A change of direction in national policy meant that the program was curtailed at five rather than seven years. Informally, elements of it are maintained by the local community.
A SIB is a type of payment-by-results contract where a charity or another organisation with a social purpose agrees to deliver a given outcome. The funding typically comes from third-party investors, and if the project hits the target, the investors are paid back by the government—with interest. But if it fails, it is investors, not the government, who lose out.
Over five years, the Peterborough SIB worked with 2,000 adult male offenders with sentences of less than a year. It reduced recidivism by 9%, exceeding the target of 7.5% set by the Ministry of Justice. When the program was designed, national reoffending rates for such prisoners were at around 60%.
“I’ve got 25 years experience in the social sector, and you always bump into the same people just going round and round the system,” said Janette Powell, SIB Director at Social Finance. “When I came across this social impact bond, I immediately thought it might be a solution to some of the social issues we were looking at on the ground.”
“Social Finance came up with the idea in the first place, had the conversations with government to put numbers on the problem and then helped attract investment,” continued Powell. “The government were very much hands-off in terms of service delivery. They agreed to the cost, settled on the most important outcome [reoffending], and then they took a step back. I used to work in the Ministry of Justice and that was quite a bold move.”
The program started in 2010, with around $6.6 million raised from 17 investors to launch the SIB. This funded One Service, an umbrella organisation that coordinated many service providers to respond to the needs of offenders.
Many of the clients had reoffended before, had housing needs, lacked the right skills to find employment, had no access to income, and were in debt to moneylenders – altogether, a sure-fire formula for recidivism.
One Service reached out to them while they were in prison to assess their needs, design their resettlement activities and introduce them to their case workers.
These case workers are part of a peer support model used by the provider St Giles Trust. Some are ex-offenders themselves who have received professional training to become points of contact between each offender and the providers looking to help them.
Offenders weren’t forced to use the service, but participation levels were high: 74% for the first cohort of 1,000, and 87% for the second.
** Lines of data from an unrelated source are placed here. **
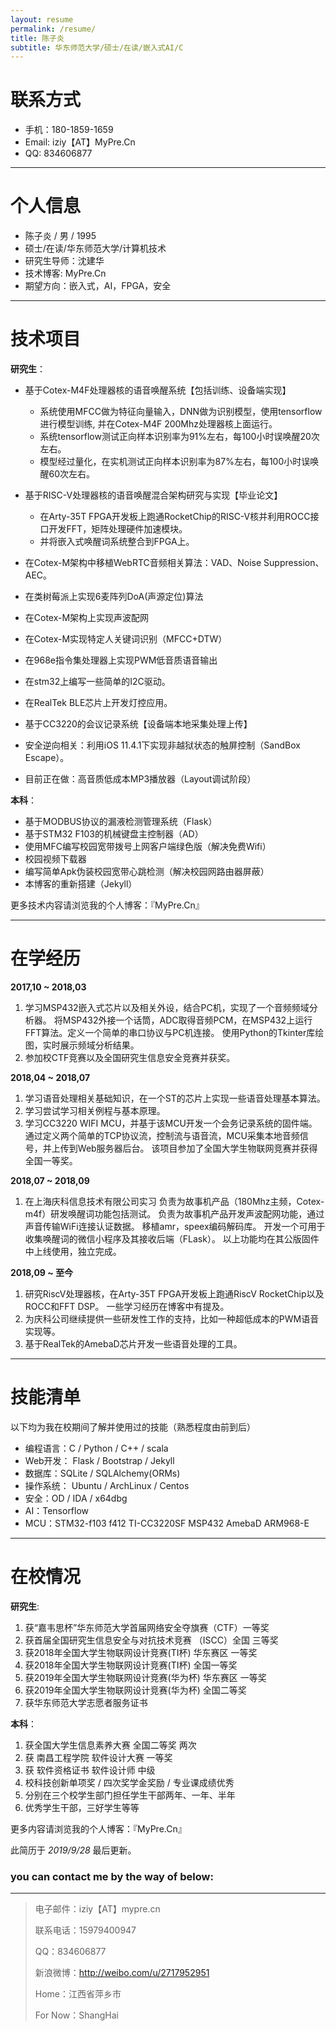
 ```yaml
---
layout: resume
permalink: /resume/
title: 陈子炎
subtitle: 华东师范大学/硕士/在读/嵌入式AI/C
---
```


# 联系方式

- 手机：180-1859-1659
- Email: iziy【AT】MyPre.Cn
- QQ: 834606877

----


# 个人信息

- 陈子炎 / 男 / 1995
- 硕士/在读/华东师范大学/计算机技术
- 研究生导师：沈建华
- 技术博客: MyPre.Cn
- 期望方向：嵌入式，AI，FPGA，安全

----

# 技术项目

__研究生__：

- 基于Cotex-M4F处理器核的语音唤醒系统【包括训练、设备端实现】

  - 系统使用MFCC做为特征向量输入，DNN做为识别模型，使用tensorflow进行模型训练, 并在Cotex-M4F 200Mhz处理器核上面运行。
  - 系统tensorflow测试正向样本识别率为91%左右，每100小时误唤醒20次左右。
  - 模型经过量化，在实机测试正向样本识别率为87%左右，每100小时误唤醒60次左右。

- 基于RISC-V处理器核的语音唤醒混合架构研究与实现【毕业论文】

  - 在Arty-35T FPGA开发板上跑通RocketChip的RISC-V核并利用ROCC接口开发FFT，矩阵处理硬件加速模块。
  - 并将嵌入式唤醒词系统整合到FPGA上。

- 在Cotex-M架构中移植WebRTC音频相关算法：VAD、Noise Suppression、AEC。
- 在类树莓派上实现6麦阵列DoA(声源定位)算法
- 在Cotex-M架构上实现声波配网
- 在Cotex-M实现特定人关键词识别（MFCC+DTW）
- 在968e指令集处理器上实现PWM低音质语音输出
- 在stm32上编写一些简单的I2C驱动。
- 在RealTek BLE芯片上开发灯控应用。
- 基于CC3220的会议记录系统【设备端本地采集处理上传】

- 安全逆向相关：利用iOS 11.4.1下实现非越狱状态的触屏控制（SandBox Escape）。


- 目前正在做：高音质低成本MP3播放器（Layout调试阶段）

__本科__：

- 基于MODBUS协议的漏液检测管理系统（Flask）
- 基于STM32 F103的机械键盘主控制器（AD）
- 使用MFC编写校园宽带拨号上网客户端绿色版（解决免费Wifi）
- 校园视频下载器
- 编写简单Apk伪装校园宽带心跳检测（解决校园网路由器屏蔽）
- 本博客的重新搭建（Jekyll）

更多技术内容请浏览我的个人博客：『MyPre.Cn』

----


# 在学经历

__2017,10 ~ 2018,03__

1. 学习MSP432嵌入式芯片以及相关外设，结合PC机，实现了一个音频频域分析器。
   将MSP432外接一个话筒，ADC取得音频PCM，在MSP432上运行FFT算法。定义一个简单的串口协议与PC机连接。
   使用Python的Tkinter库绘图，实时展示频域分析结果。
2. 参加校CTF竞赛以及全国研究生信息安全竞赛并获奖。

__2018,04 ~ 2018,07__

1. 学习语音处理相关基础知识，在一个ST的芯片上实现一些语音处理基本算法。
2. 学习尝试学习相关例程与基本原理。
3. 学习CC3220 WIFI MCU，并基于该MCU开发一个会务记录系统的固件端。
   通过定义两个简单的TCP协议流，控制流与语音流，MCU采集本地音频信号，并上传到Web服务器后台。
   该项目参加了全国大学生物联网竞赛并获得全国一等奖。

__2018,07 ~ 2018,09__

1. 在上海庆科信息技术有限公司实习
   负责为故事机产品（180Mhz主频，Cotex-m4f）研发唤醒词功能包括测试。 负责为故事机产品开发声波配网功能，通过声音传输WiFi连接认证数据。 移植amr，speex编码解码库。
   开发一个可用于收集唤醒词的微信小程序及其接收后端（FLask）。
   以上功能均在其公版固件中上线使用，独立完成。 

__2018,09 ~ 至今__

1. 研究RiscV处理器核，在Arty-35T FPGA开发板上跑通RiscV RocketChip以及ROCC和FFT DSP。
   一些学习经历在博客中有提及。
2. 为庆科公司继续提供一些研发性工作的支持，比如一种超低成本的PWM语音实现等。
3. 基于RealTek的AmebaD芯片开发一些语音处理的工具。


----

# 技能清单

以下均为我在校期间了解并使用过的技能（熟悉程度由前到后）

- 编程语言：C / Python / C++ / scala
- Web开发： Flask / Bootstrap / Jekyll
- 数据库：SQLite / SQLAlchemy(ORMs)
- 操作系统： Ubuntu / ArchLinux / Centos 
- 安全：OD / IDA / x64dbg
- AI：Tensorflow
- MCU：STM32-f103 f412 TI-CC3220SF MSP432 AmebaD ARM968-E

----

# 在校情况

__研究生__:
1. 获“嘉韦思杯”华东师范大学首届网络安全夺旗赛（CTF）一等奖
2. 获首届全国研究生信息安全与对抗技术竞赛 （ISCC）全国 三等奖
3. 获2018年全国大学生物联网设计竞赛(TI杯)  华东赛区 一等奖
4. 获2018年全国大学生物联网设计竞赛(TI杯)  全国一等奖
5. 获2019年全国大学生物联网设计竞赛(华为杯)  华东赛区 一等奖
6. 获2019年全国大学生物联网设计竞赛(华为杯) 全国二等奖
7. 获华东师范大学志愿者服务证书


__本科__：

1. 获全国大学生信息素养大赛  全国二等奖  两次
2. 获 南昌工程学院 软件设计大赛 一等奖 
3. 获 软件资格证书 软件设计师 中级
4. 校科技创新单项奖 / 四次奖学金奖励 / 专业课成绩优秀
5. 分别在三个校学生部门担任学生干部两年、一年、半年
6. 优秀学生干部，三好学生等等 

更多内容请浏览我的个人博客：『MyPre.Cn』

此简历于 _2019/9/28_ 最后更新。




### you can contact me by the way of below:
<hr>

>
> 电子邮件：iziy【AT】mypre.cn
>
> 联系电话：15979400947
>
> QQ：834606877 
>
> 新浪微博：http://weibo.com/u/2717952951
>
> Home：江西省萍乡市
>
> For Now：ShangHai
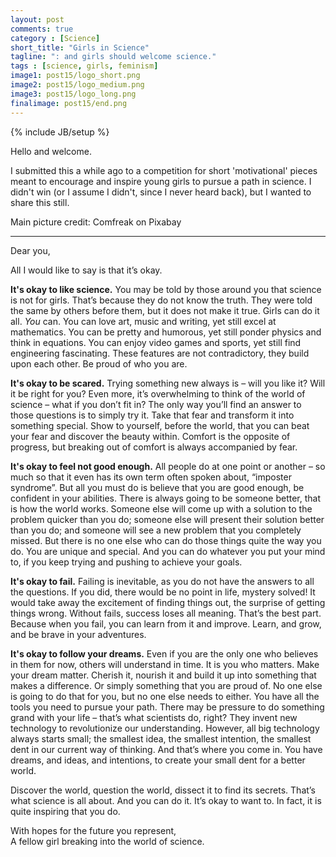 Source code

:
 ```yaml
---
layout: post
comments: true
category : [Science]
short_title: "Girls in Science"
tagline: ": and girls should welcome science."
tags : [science, girls, feminism]
image1: post15/logo_short.png
image2: post15/logo_medium.png
image3: post15/logo_long.png
finalimage: post15/end.png
---
```

{% include JB/setup %}

Hello and welcome. 

I submitted this a while ago to a competition for short 'motivational' pieces meant to encourage and inspire young girls to pursue a path in science. I didn't win (or I assume I didn't, since I never heard back), but I wanted to share this still.

Main picture credit: Comfreak on Pixabay

<hr>


Dear you,


All I would like to say is that it’s okay.

**It's okay to like science.** You may be told by those around you that science is not for girls. That’s because they do not know the truth. They were told the same by others before them, but it does not make it true. Girls can do it all. _You_ can. You can love art, music and writing, yet still excel at mathematics. You can be pretty and humorous, yet still ponder physics and think in equations. You can enjoy video games and sports, yet still find engineering fascinating. These features are not contradictory, they build upon each other. Be proud of who you are.

**It's okay to be scared.** Trying something new always is – will you like it? Will it be right for you? Even more, it’s overwhelming to think of the world of science – what if you don’t fit in? The only way you’ll find an answer to those questions is to simply try it. Take that fear and transform it into something special. Show to yourself, before the world, that you can beat your fear and discover the beauty within. Comfort is the opposite of progress, but breaking out of comfort is always accompanied by fear.

**It's okay to feel not good enough.** All people do at one point or another – so much so that it even has its own term often spoken about, “imposter syndrome”. But all you must do is believe that you are good enough, be confident in your abilities. There is always going to be someone better, that is how the world works. Someone else will come up with a solution to the problem quicker than you do; someone else will present their solution better than you do; and someone will see a new problem that you completely missed. But there is no one else who can do those things quite the way you do. You are unique and special. And you can do whatever you put your mind to, if you keep trying and pushing to achieve your goals.

**It's okay to fail.** Failing is inevitable, as you do not have the answers to all the questions. If you did, there would be no point in life, mystery solved! It would take away the excitement of finding things out, the surprise of getting things wrong. Without fails, success loses all meaning. That’s the best part. Because when you fail, you can learn from it and improve. Learn, and grow, and be brave in your adventures.

**It's okay to follow your dreams.** Even if you are the only one who believes in them for now, others will understand in time. It is you who matters. Make your dream matter. Cherish it, nourish it and build it up into something that makes a difference. Or simply something that you are proud of. No one else is going to do that for you, but no one else needs to either. You have all the tools you need to pursue your path. There may be pressure to do something grand with your life – that’s what scientists do, right? They invent new technology to revolutionize our understanding. However, all big technology always starts small; the smallest idea, the smallest intention, the smallest dent in our current way of thinking. And that’s where you come in. You have dreams, and ideas, and intentions, to create your small dent for a better world.

Discover the world, question the world, dissect it to find its secrets. That’s what science is all about. And you can do it. It’s okay to want to. In fact, it is quite inspiring that you do.


With hopes for the future you represent, <br/>
A fellow girl breaking into the world of science.
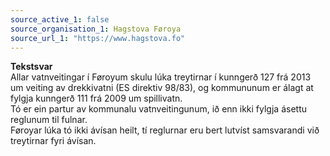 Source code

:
 ```yaml
---
source_active_1: false
source_organisation_1: Hagstova Føroya
source_url_1: "https://www.hagstova.fo"
---
```

<b>Tekstsvar</b>  
Allar vatnveitingar í Føroyum skulu lúka treytirnar í kunngerð 127 frá 2013 um veiting av drekkivatni (ES direktiv 98/83), og kommununum er álagt at fylgja kunngerð 111 frá 2009 um spillivatn.  
Tó er ein partur av kommunalu vatnveitingunum, ið enn ikki fylgja ásettu reglunum til fulnar.  
Føroyar lúka tó ikki ávísan heilt, tí reglurnar eru bert lutvíst samsvarandi við treytirnar fyri ávísan.

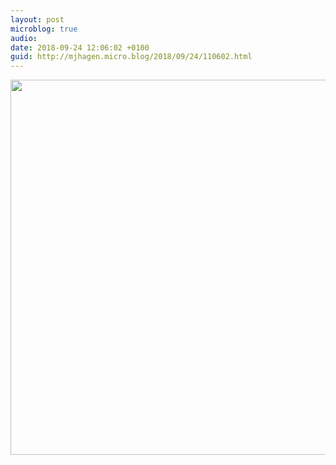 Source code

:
 ```yaml
---
layout: post
microblog: true
audio: 
date: 2018-09-24 12:06:02 +0100
guid: http://mjhagen.micro.blog/2018/09/24/110602.html
---
```



<img src="http://mjhagen.micro.blog/uploads/2018/a76a3408b6.jpg" width="600" height="600" />
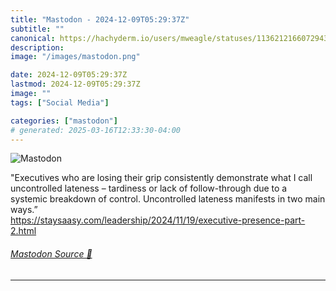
 ```yaml
---
title: "Mastodon - 2024-12-09T05:29:37Z"
subtitle: ""
canonical: https://hachyderm.io/users/mweagle/statuses/113621216607294304
description:
image: "/images/mastodon.png"

date: 2024-12-09T05:29:37Z
lastmod: 2024-12-09T05:29:37Z
image: ""
tags: ["Social Media"]

categories: ["mastodon"]
# generated: 2025-03-16T12:33:30-04:00
---
```

![Mastodon](/images/mastodon.png)

<p>&quot;Executives who are losing their grip consistently demonstrate what I call uncontrolled lateness – tardiness or lack of follow-through due to a systemic breakdown of control. Uncontrolled lateness manifests in two main ways.”<br /><a href="https://staysaasy.com/leadership/2024/11/19/executive-presence-part-2.html" target="_blank" rel="nofollow noopener noreferrer" translate="no"><span class="invisible">https://</span><span class="ellipsis">staysaasy.com/leadership/2024/</span><span class="invisible">11/19/executive-presence-part-2.html</span></a></p>


###### [Mastodon Source 🐘](https://hachyderm.io/@mweagle/113621216607294304)

___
The One Service was delivered by many providers, including St Giles Trust, Ormiston Families, Sova, MIND, TTG Training, YMCA and John Laing Training. It also relied on the support of the prison, operate by Sodexo.
Each provider did something different. MIND provided mental health support. St Giles Trust trained the case workers. Sova managed a large team of community volunteers. TTG Training set up a building with a training centre and accommodation, and had links with local construction firms to get the men work.
“What went really well was having a long-term goal and being able to embed ourselves in the area,” said Powell. “We were completely embedded with the police, probation, local authorities, housing associations, local businesses, Jobcentre Plus—to the extent that we even had a job centre person working in our office.”
There were some persistent challenges, though.
One Service made extensive efforts to engage service users. However, long-term engagement remained a problem. Most users disengaged from the One Service well before the expiry of their 12 months of available support.
“Data was another big challenge,” added Powell. “One thing I asked when I started the job was: are we going to get access to all the data we need? The court data, the prison data, the police data, the local authority data. Accessing the right data, in a timely fashion, and making sure it was accurate and consistent—this continued to be a problem from start to finish.”
“Another issue was around working with multiple service providers,” said Powell. “This is always a challenge, but you would’ve hoped that over the course of a five-year project with a single goal, the competition between the providers would’ve diminished—but it never did. Working across all these providers, and with external agencies, remained a challenge.”
The program was initially intended to span three cohorts over seven years, but in the end it was curtailed after just two cohorts and five years due to a new government program that targeted all short-term prisoners, thus removing the ability to judge the SIB against a national control group.
With more time, the results might have been better still.
“We were on an upward curve,” said Powell. “We only got to do two cohorts; had we got to do the third, I think the results would have been even better. I think we really would’ve cracked it.”